Sparkling-Water-EMR

Below are steps to set up AWS EMR with Sparkling Water

Setting up your EMR Cluster:

Step 1

Step 2

  • Sign into your AWS Console and navigate to EMR under Analytics

Step 3

  • Configure your EMR instance as follows:
    • Cluster name: 'MyCluster'
    • Leave Logging checked
    • Leave S3 folder as its default (can change if ou have a specific folder in mind)
    • Launch Mode should be set to Cluster
    • Vendor should be set to Amazon
    • Release should be set to latest
    • Applications should be Spark: Spark 1.6.1 on Hadoop 2.7.2 YARN wih Ganglia 3.7.2
    • Choose Instance Type and Number of Instances as you see fit
    • Security and access should be left as default, but choose an appropriate EC2 key pair (made when you set up an AWS account)
    • Click Create Cluster

Now you have an AWS EMR cluster ready to go!

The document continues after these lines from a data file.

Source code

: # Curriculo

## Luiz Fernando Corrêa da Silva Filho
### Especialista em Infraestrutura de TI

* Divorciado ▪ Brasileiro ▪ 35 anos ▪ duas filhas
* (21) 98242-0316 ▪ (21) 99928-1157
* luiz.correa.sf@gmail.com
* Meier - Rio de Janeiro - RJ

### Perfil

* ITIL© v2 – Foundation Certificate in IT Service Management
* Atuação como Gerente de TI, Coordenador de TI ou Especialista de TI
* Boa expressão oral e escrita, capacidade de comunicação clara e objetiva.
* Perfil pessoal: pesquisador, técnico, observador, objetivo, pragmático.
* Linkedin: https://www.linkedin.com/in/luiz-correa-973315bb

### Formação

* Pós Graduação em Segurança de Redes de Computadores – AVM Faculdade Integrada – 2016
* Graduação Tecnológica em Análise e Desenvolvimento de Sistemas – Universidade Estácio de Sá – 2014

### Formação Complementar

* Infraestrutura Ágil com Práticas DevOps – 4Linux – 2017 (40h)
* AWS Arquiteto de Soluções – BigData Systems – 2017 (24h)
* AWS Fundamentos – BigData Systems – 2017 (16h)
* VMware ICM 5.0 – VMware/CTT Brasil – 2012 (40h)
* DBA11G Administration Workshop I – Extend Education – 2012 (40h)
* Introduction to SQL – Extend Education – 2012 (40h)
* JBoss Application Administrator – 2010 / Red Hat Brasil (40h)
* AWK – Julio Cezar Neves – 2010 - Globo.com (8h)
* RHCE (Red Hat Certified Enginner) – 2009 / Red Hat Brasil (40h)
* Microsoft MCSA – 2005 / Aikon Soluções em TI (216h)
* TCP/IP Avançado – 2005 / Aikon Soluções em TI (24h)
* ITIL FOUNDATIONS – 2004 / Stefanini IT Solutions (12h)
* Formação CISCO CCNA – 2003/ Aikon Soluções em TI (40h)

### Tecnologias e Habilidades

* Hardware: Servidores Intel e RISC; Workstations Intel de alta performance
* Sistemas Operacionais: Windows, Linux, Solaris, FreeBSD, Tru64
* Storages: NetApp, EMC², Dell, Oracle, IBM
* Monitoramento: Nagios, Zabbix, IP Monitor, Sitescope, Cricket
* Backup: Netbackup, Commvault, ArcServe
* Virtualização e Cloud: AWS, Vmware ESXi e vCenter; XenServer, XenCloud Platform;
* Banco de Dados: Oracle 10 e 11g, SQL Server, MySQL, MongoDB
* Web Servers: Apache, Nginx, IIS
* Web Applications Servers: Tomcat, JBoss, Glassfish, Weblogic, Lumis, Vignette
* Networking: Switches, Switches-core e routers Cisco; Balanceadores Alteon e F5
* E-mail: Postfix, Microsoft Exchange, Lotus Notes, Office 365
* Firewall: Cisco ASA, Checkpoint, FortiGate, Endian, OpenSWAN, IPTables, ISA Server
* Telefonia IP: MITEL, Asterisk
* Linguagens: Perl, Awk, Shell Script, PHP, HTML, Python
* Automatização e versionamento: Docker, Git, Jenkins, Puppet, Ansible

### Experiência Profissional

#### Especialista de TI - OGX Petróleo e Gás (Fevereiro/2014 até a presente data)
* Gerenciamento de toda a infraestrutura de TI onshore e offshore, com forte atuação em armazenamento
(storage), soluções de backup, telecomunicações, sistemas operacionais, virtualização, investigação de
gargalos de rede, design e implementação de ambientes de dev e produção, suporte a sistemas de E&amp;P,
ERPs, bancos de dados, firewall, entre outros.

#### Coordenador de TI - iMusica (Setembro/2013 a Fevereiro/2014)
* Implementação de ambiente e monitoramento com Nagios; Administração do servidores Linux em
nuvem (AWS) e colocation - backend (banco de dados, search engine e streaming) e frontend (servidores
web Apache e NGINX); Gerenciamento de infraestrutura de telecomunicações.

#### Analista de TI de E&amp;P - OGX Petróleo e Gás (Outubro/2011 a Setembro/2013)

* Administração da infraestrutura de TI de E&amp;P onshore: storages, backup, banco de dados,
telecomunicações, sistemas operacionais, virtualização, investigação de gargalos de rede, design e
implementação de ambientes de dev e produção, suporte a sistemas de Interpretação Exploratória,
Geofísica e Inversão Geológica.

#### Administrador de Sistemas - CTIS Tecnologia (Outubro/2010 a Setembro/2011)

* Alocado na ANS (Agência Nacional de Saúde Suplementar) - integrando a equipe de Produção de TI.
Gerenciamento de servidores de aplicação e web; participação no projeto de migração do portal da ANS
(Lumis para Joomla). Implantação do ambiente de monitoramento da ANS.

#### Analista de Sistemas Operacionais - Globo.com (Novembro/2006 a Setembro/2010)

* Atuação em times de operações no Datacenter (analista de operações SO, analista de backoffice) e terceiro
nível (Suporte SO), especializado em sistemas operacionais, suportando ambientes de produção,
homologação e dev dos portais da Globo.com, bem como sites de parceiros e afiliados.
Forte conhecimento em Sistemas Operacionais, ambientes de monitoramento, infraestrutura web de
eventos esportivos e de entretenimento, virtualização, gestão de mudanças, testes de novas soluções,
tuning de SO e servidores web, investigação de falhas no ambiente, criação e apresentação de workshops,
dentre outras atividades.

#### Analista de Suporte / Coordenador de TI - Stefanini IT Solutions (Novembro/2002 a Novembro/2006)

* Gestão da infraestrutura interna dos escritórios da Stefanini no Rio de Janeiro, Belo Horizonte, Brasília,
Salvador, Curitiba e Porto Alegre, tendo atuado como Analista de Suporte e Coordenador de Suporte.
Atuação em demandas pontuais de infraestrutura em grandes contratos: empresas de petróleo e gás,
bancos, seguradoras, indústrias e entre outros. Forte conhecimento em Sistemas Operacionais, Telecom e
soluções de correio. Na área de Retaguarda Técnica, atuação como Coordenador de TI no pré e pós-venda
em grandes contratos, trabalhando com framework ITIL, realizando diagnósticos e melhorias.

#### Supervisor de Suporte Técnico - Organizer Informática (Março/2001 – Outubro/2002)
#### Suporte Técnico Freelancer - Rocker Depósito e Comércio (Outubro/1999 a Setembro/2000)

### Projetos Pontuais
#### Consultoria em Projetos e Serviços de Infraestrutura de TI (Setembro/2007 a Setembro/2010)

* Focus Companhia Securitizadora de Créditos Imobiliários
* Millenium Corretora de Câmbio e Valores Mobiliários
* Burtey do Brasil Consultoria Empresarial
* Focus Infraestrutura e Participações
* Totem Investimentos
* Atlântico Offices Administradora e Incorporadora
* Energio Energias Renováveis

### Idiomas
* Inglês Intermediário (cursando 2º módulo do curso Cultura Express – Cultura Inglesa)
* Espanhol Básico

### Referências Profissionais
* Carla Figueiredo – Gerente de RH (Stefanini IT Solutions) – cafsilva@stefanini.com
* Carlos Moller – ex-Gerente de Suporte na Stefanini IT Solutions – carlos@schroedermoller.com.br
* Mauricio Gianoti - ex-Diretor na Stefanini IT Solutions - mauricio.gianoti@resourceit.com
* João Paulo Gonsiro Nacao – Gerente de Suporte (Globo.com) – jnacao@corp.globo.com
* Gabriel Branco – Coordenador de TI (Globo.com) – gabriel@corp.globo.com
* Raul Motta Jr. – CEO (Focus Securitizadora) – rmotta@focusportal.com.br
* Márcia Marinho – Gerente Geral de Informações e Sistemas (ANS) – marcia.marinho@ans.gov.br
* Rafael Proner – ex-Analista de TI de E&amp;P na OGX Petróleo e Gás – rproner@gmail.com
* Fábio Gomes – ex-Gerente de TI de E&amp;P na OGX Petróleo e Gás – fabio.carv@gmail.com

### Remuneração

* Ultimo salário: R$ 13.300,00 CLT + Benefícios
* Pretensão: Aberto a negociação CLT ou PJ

Launch Sparkling Water from your new EMR cluster:

  • SSH into your new EMR cluster as follows:
    • Navigate to Master public DNS and click on SSH, which will give you instructions on getting into the EMR master node
  • After you ssh into your cluster run the following to start up Sparkling Water (in Spark Shell):
    spark-shell --packages ai.h2o:sparkling-water-examples_2.10:1.6.3 --executor-memory=6g --driver-memory=6g
    
  • Now you should have a spark shell running. Next, run the following commands to set up Sparkling Water:
    import org.apache.spark.h2o._
    val hc = H2OContext.getOrCreate(sc)
    
  • Now you should see two URL's that point to H2O's flow interface. Please point to those in your browser to get access.

Now you have an AWS EMR cluster running Sparkling Water!